Joined September 2018Living in: Düsseldorf, Deutschland
  • Day19

    Ilha Grande (Brasilien)

    November 12 in Brazil ⋅ 🌧 23 °C

    El Paraíso Verde...

    3 Stunden mit dem Bus aus Paraty und weiter 30 Minuten auf dem Boot bei strömenden Regen, so hab ich mir Brasilien vorgestellt 🤣

    Aber es hat sich gelohnt: die Ilha Grande ist ein Naturparadies mit grandiosen Regenwäldern, tollen Wanderwegen, Kolibris überall und atemberaubenden Stränden.

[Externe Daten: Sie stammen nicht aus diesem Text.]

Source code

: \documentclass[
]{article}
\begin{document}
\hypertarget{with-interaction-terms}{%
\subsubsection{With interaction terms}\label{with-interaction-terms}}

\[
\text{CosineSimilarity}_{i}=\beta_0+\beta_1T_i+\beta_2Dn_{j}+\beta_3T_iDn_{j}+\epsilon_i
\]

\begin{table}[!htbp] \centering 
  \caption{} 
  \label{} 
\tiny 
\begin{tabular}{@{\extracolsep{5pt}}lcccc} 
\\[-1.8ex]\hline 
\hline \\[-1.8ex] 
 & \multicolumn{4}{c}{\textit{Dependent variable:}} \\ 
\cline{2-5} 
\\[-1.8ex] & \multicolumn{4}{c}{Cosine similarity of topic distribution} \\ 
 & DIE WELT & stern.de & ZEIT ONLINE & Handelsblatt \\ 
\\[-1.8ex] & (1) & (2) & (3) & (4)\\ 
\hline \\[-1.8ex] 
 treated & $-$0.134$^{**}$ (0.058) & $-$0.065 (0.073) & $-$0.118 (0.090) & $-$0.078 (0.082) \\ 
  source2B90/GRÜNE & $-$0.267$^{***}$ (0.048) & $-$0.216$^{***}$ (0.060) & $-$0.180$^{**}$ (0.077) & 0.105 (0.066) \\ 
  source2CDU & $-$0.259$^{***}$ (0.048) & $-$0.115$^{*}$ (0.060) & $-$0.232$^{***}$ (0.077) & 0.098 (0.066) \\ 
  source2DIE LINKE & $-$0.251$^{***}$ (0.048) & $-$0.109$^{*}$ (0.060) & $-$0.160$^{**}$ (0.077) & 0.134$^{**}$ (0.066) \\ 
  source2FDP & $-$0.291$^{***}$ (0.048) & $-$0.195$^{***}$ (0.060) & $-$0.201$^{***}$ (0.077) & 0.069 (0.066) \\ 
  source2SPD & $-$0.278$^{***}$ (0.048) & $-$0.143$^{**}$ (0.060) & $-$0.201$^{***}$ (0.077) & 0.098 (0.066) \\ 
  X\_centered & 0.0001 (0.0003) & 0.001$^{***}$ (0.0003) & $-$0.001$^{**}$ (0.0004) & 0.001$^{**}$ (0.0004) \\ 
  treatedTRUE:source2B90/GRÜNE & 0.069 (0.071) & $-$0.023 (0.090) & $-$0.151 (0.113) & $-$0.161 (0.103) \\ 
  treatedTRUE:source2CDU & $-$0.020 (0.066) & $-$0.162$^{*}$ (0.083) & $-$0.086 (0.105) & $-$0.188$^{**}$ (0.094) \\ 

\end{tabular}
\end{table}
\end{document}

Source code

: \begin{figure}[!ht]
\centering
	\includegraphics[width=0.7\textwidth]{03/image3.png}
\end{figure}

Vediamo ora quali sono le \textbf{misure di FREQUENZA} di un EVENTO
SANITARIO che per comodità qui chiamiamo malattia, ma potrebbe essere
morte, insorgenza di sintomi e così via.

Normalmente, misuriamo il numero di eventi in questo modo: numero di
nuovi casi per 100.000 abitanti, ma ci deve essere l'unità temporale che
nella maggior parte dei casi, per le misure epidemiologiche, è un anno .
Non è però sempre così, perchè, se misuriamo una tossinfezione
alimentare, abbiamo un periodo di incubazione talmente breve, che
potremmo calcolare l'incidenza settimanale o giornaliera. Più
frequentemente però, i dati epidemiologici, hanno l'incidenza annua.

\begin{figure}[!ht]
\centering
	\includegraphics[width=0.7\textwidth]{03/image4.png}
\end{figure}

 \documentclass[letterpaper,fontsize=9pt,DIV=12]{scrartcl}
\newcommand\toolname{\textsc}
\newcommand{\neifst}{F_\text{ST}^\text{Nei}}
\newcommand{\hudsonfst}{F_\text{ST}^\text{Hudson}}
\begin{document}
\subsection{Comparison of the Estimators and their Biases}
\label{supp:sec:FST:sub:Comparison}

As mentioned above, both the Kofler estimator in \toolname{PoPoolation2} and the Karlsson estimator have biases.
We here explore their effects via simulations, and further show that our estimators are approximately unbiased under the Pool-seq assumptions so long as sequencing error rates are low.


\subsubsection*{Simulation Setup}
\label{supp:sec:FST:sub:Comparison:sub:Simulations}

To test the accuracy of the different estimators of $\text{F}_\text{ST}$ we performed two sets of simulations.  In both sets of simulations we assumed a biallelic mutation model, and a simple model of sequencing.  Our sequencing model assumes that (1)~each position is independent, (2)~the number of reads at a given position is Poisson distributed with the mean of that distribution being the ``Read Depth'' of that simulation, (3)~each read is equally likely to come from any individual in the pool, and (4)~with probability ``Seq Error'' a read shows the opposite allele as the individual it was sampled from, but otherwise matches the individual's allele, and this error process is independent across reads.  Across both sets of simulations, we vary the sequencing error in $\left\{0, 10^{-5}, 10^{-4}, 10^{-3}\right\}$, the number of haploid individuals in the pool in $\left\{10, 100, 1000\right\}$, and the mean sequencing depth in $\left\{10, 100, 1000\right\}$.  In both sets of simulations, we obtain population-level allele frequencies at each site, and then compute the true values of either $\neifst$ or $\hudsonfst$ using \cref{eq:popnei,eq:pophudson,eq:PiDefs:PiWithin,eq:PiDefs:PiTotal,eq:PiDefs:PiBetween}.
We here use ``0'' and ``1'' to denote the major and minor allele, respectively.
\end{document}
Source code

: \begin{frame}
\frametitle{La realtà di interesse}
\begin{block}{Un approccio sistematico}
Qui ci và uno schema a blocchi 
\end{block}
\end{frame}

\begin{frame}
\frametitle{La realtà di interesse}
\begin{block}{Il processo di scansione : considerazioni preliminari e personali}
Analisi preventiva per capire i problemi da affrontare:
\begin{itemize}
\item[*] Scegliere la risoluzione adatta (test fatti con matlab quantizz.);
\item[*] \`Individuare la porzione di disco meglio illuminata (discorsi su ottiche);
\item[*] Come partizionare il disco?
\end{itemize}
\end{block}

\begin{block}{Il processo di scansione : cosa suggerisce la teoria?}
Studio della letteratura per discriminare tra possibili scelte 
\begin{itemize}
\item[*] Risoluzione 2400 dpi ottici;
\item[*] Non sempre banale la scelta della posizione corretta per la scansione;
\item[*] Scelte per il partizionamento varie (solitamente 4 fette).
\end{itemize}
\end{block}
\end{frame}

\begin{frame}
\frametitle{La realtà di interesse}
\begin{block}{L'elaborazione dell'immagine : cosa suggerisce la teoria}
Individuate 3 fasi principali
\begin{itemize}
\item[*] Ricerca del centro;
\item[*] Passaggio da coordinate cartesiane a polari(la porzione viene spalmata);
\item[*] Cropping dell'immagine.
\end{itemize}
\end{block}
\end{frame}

    Mit unserem Hostel hatten wir ebenfalls Glück und so hatten wir ein eigenes Chalet mitten im Wald mit einer einzigartigen Tierwelt vor der Haustür.

    Die Wanderung des ersten Tages hat uns schon einiges a verlangt. Möchte man zu einem der atemberaubenden Strände, muss man - wie es sich auf so einer Insel gehört - in jedem Fall über einen der zahlreichen Berge. Und so hieß es bei 65% Luftfeuchtigkeit 400m rauf und runter.

    Auf dieser Insel mussten wir natürlich auch einen ordentlichen Strandtag einschieben und als morgens das erste mal die Sonne schien, haben wir direkt unsere sieben Sachen gepackt und uns nach der ganzen Reiserei der letzten 3 Wochen mal wenig bewegt.

    Abends waren wir noch auf einem Reagge Konzert eines bekannten jamaikanischen Künstlers, auf dem tatsächlich die gesamte Insel zu Gast war. Der nächste Tag verlief entsprechend schleppend 🙈

    Alles in allem ist die Ilha Grande für jedenetwas: Aussteiger, Wanderer, Partywütige, Sonnenanbeter und Naturliebende. Wir hatten hier wirklich eine großartige Zeit!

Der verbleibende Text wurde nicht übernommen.